Once the line with "Spätestens mit dem" is found in the entries below, print it and each following line exactly, stopping after the line with "Angeboten darstellt. Dabei"; print nothing else.
+++ MATERIAL SHOWN
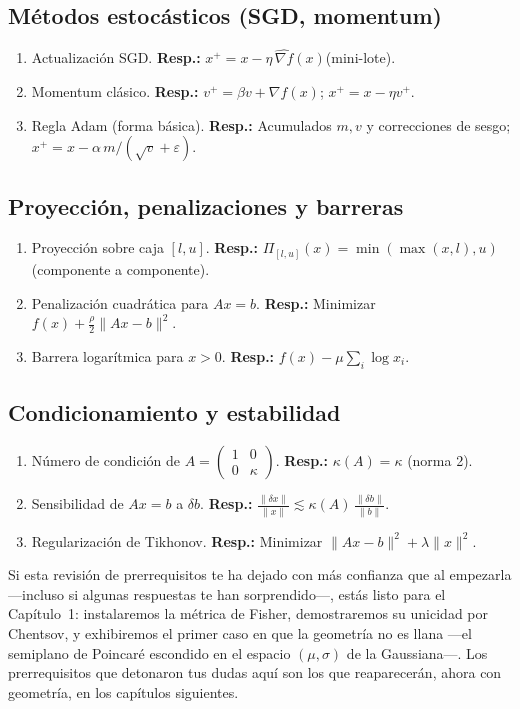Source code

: 	\subsection*{Métodos estocásticos (SGD, momentum)}
	\begin{enumerate}
		\item Actualización SGD. \textbf{Resp.:} $x^{+}=x-\eta\,\widehat{\nabla f}(x)$(mini-lote).
		\item Momentum clásico. \textbf{Resp.:} $v^{+}=\beta v+\nabla f(x)$; $x^{+}=x-\eta v^{+}$.
		\item Regla Adam (forma básica). \textbf{Resp.:} Acumulados $m,v$ y correcciones de sesgo; $x^{+}=x-\alpha\, m/ (\sqrt v+\varepsilon)$.
	\end{enumerate}
	
	\subsection*{Proyección, penalizaciones y barreras}
	\begin{enumerate}
		\item Proyección sobre caja $[l,u]$. \textbf{Resp.:} $\Pi_{[l,u]}(x)=\min(\max(x,l),u)$ (componente a componente).
		\item Penalización cuadrática para $Ax=b$. \textbf{Resp.:} Minimizar $f(x)+\tfrac{\rho}{2}\|Ax-b\|^2$.
		\item Barrera logarítmica para $x>0$. \textbf{Resp.:} $f(x)-\mu\sum_i \log x_i$.
	\end{enumerate}
	
	\subsection*{Condicionamiento y estabilidad}
	\begin{enumerate}
		\item Número de condición de $A=\begin{pmatrix}1&0\\0&\kappa\end{pmatrix}$. \textbf{Resp.:} $\kappa(A)=\kappa$ (norma 2).
		\item Sensibilidad de $Ax=b$ a $\delta b$. \textbf{Resp.:} $\frac{\|\delta x\|}{\|x\|}\lesssim \kappa(A)\,\frac{\|\delta b\|}{\|b\|}$.
		\item Regularización de Tikhonov. \textbf{Resp.:} Minimizar $\|Ax-b\|^2+\lambda\|x\|^2$.
	\end{enumerate}


	\bigskip
	\noindent
	Si esta revisión de prerrequisitos te ha dejado con más confianza que al empezarla ---incluso si algunas respuestas te han sorprendido---, estás listo para el Capítulo~1: instalaremos la métrica de Fisher, demostraremos su unicidad por Chentsov, y exhibiremos el primer caso en que la geometría no es llana ---el semiplano de Poincaré escondido en el espacio $(\mu,\sigma)$ de la Gaussiana---. Los prerrequisitos que detonaron tus dudas aquí son los que reaparecerán, ahora con geometría, en los capítulos siguientes.

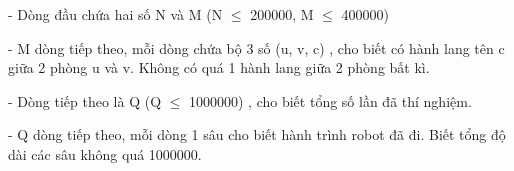 - Dòng đầu chứa hai số N và M (N  $\le$  200000, M  $\le$  400000)

- M dòng tiếp theo, mỗi dòng chứa bộ 3 số (u, v, c) , cho biết có hành lang tên c giữa 2 phòng u và v. Không có quá 1 hành lang giữa 2 phòng bất kì.

- Dòng tiếp theo là Q (Q  $\le$  1000000) , cho biết tổng số lần đã thí nghiệm.

- Q dòng tiếp theo, mỗi dòng 1 sâu cho biết hành trình robot đã đi. Biết tổng độ dài các sâu không quá 1000000.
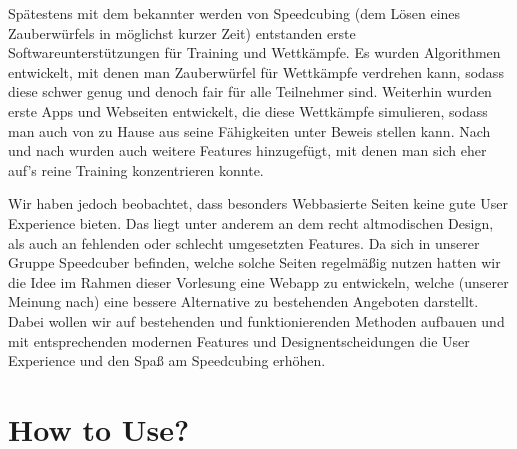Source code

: \documentclass[a4paper]{article}
\theoremstyle{definition}
\begin{document}
Spätestens mit dem bekannter werden von Speedcubing (dem Lösen eines Zauberwürfels in möglichst kurzer Zeit)
entstanden erste Softwareunterstützungen für Training und Wettkämpfe. Es wurden Algorithmen entwickelt, mit denen
man Zauberwürfel für Wettkämpfe verdrehen kann, sodass diese schwer genug und denoch fair für alle Teilnehmer sind.
Weiterhin wurden erste Apps und Webseiten entwickelt, die diese Wettkämpfe simulieren, sodass man auch von zu
Hause aus seine Fähigkeiten unter Beweis stellen kann. Nach und nach wurden auch weitere Features hinzugefügt,
mit denen man sich eher auf's reine Training konzentrieren konnte.

Wir haben jedoch beobachtet, dass besonders Webbasierte Seiten keine gute User Experience bieten. Das liegt
unter anderem an dem recht altmodischen Design, als auch an fehlenden oder schlecht umgesetzten Features.
Da sich in unserer Gruppe Speedcuber befinden, welche solche Seiten regelmäßig nutzen hatten wir die Idee im
Rahmen dieser Vorlesung eine Webapp zu entwickeln, welche (unserer Meinung nach) eine bessere Alternative zu bestehenden
Angeboten darstellt. Dabei wollen wir auf bestehenden und funktionierenden Methoden aufbauen und mit entsprechenden
modernen Features und Designentscheidungen die User Experience und den Spaß am Speedcubing erhöhen.

\section{How to Use?}
\end{document}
++++++
YOUR SOLUTION
Spätestens mit dem bekannter werden von Speedcubing (dem Lösen eines Zauberwürfels in möglichst kurzer Zeit)
entstanden erste Softwareunterstützungen für Training und Wettkämpfe. Es wurden Algorithmen entwickelt, mit denen
man Zauberwürfel für Wettkämpfe verdrehen kann, sodass diese schwer genug und denoch fair für alle Teilnehmer sind.
Weiterhin wurden erste Apps und Webseiten entwickelt, die diese Wettkämpfe simulieren, sodass man auch von zu
Hause aus seine Fähigkeiten unter Beweis stellen kann. Nach und nach wurden auch weitere Features hinzugefügt,
mit denen man sich eher auf's reine Training konzentrieren konnte.

Wir haben jedoch beobachtet, dass besonders Webbasierte Seiten keine gute User Experience bieten. Das liegt
unter anderem an dem recht altmodischen Design, als auch an fehlenden oder schlecht umgesetzten Features.
Da sich in unserer Gruppe Speedcuber befinden, welche solche Seiten regelmäßig nutzen hatten wir die Idee im
Rahmen dieser Vorlesung eine Webapp zu entwickeln, welche (unserer Meinung nach) eine bessere Alternative zu bestehenden
Angeboten darstellt. Dabei wollen wir auf bestehenden und funktionierenden Methoden aufbauen und mit entsprechenden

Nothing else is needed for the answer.